Личный вклад автора в проведенное исследование

Автор принимал непосредственное участие в процессе обследования, консервативного и оперативного лечения пациентов со спаечной болезнью и острой спаечной кишечной непроходимостью, включенных в исследование. Производил набор, анализ и статистическую обработку клинического материала, оформление диссертационного исследования. Готовил материалы к публикациям и докладам и участвовал в их реализации.
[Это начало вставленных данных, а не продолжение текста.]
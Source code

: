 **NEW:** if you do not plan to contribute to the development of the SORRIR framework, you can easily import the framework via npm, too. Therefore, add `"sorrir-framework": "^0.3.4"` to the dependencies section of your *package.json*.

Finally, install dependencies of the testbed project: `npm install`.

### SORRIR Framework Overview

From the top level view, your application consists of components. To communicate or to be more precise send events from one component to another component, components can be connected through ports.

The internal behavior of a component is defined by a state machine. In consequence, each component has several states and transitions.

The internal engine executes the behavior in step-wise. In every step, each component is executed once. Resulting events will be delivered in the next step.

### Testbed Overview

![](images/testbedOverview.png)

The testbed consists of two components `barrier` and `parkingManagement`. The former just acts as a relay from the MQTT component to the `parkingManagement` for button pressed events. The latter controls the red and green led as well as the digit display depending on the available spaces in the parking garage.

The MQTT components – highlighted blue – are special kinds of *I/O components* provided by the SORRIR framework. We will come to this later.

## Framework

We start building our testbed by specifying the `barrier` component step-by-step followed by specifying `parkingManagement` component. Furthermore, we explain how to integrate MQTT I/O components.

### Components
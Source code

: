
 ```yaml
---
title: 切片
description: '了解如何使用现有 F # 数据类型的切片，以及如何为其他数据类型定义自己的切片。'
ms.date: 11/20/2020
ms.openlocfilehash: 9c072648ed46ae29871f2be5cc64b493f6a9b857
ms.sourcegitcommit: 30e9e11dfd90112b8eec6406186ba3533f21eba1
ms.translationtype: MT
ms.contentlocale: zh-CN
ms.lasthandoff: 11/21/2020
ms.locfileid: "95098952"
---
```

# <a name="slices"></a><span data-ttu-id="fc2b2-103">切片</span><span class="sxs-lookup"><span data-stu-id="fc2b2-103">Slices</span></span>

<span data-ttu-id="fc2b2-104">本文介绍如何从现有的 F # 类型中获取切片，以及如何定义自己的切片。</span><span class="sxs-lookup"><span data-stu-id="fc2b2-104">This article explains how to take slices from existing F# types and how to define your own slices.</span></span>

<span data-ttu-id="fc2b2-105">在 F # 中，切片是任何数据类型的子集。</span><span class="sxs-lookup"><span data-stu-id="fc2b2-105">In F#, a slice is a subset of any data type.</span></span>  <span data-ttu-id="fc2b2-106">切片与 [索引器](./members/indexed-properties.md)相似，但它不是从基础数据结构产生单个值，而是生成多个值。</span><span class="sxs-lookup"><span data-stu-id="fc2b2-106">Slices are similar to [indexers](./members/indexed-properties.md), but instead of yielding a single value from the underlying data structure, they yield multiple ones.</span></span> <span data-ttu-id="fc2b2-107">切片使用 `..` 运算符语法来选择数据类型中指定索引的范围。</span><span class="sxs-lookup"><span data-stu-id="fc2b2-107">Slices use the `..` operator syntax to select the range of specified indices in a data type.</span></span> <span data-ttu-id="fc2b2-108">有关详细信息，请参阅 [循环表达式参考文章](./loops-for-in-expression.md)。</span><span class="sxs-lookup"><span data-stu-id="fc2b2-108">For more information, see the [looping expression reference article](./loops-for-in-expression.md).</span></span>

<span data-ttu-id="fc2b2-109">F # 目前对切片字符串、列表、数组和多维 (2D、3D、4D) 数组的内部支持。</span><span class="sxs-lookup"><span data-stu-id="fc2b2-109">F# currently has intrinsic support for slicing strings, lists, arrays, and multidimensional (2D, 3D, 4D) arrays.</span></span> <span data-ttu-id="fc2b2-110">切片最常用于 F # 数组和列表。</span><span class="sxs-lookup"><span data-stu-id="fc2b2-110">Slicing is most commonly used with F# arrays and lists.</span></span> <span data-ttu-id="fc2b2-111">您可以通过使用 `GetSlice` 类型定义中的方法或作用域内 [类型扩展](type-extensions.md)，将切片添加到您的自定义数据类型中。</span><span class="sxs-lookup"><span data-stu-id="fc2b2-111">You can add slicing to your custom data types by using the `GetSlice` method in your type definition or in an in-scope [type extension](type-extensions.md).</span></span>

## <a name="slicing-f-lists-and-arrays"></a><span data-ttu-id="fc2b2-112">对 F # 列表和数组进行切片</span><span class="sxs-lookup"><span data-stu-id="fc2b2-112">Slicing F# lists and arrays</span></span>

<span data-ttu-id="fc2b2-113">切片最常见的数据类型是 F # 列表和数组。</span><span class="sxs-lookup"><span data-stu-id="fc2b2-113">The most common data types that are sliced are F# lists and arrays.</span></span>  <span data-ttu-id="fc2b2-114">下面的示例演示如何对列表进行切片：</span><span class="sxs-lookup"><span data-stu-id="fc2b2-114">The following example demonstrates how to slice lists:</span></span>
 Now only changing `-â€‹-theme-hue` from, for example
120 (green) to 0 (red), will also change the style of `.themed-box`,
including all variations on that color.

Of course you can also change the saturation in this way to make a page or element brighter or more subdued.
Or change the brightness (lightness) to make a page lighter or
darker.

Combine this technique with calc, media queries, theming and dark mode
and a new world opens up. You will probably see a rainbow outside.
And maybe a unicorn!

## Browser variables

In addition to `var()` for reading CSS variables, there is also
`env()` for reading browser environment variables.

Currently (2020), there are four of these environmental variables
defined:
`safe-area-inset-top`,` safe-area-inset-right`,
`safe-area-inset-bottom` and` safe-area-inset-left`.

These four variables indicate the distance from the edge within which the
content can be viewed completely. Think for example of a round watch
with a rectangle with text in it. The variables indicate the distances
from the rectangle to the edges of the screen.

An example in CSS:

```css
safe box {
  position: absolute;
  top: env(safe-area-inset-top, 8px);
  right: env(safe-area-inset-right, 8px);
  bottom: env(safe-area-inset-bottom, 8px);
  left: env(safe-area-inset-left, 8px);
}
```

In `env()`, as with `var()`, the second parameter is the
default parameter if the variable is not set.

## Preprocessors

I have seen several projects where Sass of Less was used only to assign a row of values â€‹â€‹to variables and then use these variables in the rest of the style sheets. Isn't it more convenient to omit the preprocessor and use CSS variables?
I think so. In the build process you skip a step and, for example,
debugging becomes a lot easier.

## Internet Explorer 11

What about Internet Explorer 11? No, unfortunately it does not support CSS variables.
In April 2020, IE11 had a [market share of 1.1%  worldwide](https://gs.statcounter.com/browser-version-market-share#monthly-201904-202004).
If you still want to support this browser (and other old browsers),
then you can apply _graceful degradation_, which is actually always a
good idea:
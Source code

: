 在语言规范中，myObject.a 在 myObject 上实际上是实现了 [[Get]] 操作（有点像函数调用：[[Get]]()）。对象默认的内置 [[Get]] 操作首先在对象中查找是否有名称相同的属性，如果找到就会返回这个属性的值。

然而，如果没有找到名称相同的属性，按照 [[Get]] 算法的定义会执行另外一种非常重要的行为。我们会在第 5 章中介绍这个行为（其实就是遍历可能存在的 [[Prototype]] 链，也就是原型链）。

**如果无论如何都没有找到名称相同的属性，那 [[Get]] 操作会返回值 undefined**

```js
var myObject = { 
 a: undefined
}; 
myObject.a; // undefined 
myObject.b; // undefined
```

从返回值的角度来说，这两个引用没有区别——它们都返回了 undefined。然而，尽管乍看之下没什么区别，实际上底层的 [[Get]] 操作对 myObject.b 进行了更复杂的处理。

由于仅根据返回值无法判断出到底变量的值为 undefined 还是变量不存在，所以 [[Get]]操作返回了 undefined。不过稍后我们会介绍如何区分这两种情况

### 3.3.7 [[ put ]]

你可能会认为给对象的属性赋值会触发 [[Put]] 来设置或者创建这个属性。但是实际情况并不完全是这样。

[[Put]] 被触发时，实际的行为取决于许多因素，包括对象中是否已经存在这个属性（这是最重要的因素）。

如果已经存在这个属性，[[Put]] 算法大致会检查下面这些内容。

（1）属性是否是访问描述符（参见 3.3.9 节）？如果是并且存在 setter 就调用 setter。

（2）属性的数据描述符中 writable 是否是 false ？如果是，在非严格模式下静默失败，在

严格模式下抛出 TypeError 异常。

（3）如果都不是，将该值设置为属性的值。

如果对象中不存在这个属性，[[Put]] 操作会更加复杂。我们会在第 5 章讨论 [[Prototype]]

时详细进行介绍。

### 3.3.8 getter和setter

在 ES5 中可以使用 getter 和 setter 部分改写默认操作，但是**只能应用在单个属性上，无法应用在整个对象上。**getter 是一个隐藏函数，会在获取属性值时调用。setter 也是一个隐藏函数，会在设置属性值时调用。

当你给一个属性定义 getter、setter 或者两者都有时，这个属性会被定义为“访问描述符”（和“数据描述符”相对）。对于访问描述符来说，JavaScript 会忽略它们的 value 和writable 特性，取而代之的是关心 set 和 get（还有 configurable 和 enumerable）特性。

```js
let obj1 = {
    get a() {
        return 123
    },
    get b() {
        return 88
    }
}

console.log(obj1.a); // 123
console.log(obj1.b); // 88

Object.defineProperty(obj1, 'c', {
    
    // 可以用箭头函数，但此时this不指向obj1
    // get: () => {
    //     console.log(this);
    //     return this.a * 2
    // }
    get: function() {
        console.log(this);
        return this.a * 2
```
Внедрение результатов исследования

Результаты исследования внедрены в практическую деятельность 2-го хирургического отделения больницы им. Петра Великого. Материалы исследования используются в учебном процессе на кафедре факультетской хирургии им. И.И. Грекова СЗГМУ им. И.И. Мечникова. По материалам диссертационного исследования опубликовано 14 печатных работ, из них 4 в журналах, рекомендованных ВАК.

Структура и объем диссертации

Диссертация изложена на 143 страницах машинописного текста, иллюстрирована 26 таблицами, 22 рисунками. Работа состоит из введения, обзора литературы (глава I), описания материала и методов исследования (глава II), изложения результатов собственных исследований (главы III-IV), заключения, выводов, практических рекомендаций, библиографического списка, включающего 154 источников, в том числе 87 отечественных и 67 иностранных авторов.

Способы обработки брюшной полости c целью профилактики рецидивирования спаечного процесса

Разработка профилактических средств, вводимых интраоперационно в брюшную полость, ведется еще с конца XIX века. За это время было предложено множество препаратов, однако немногие из них дошли до клинического применения, хотя многие имели хорошие экспериментальные результаты.

В экспериментальных работах применялись глюкокортикостероидные гормоны, нестероидные противовоспалительные средства, антигистаминные препараты (Гасанов Н.Г., 2012; Минаев С.В. и др., 2006). Несмотря на наличие определенного противоспаечного эффекта как при местном, так и системном применении, данные препараты широкого распространения в клинической практике не получили по причине наличия ряда осложнений, в частности негативного воздействия на процессы раневой репарации, заживления анастомозов (Attard J.P. et al., 2007).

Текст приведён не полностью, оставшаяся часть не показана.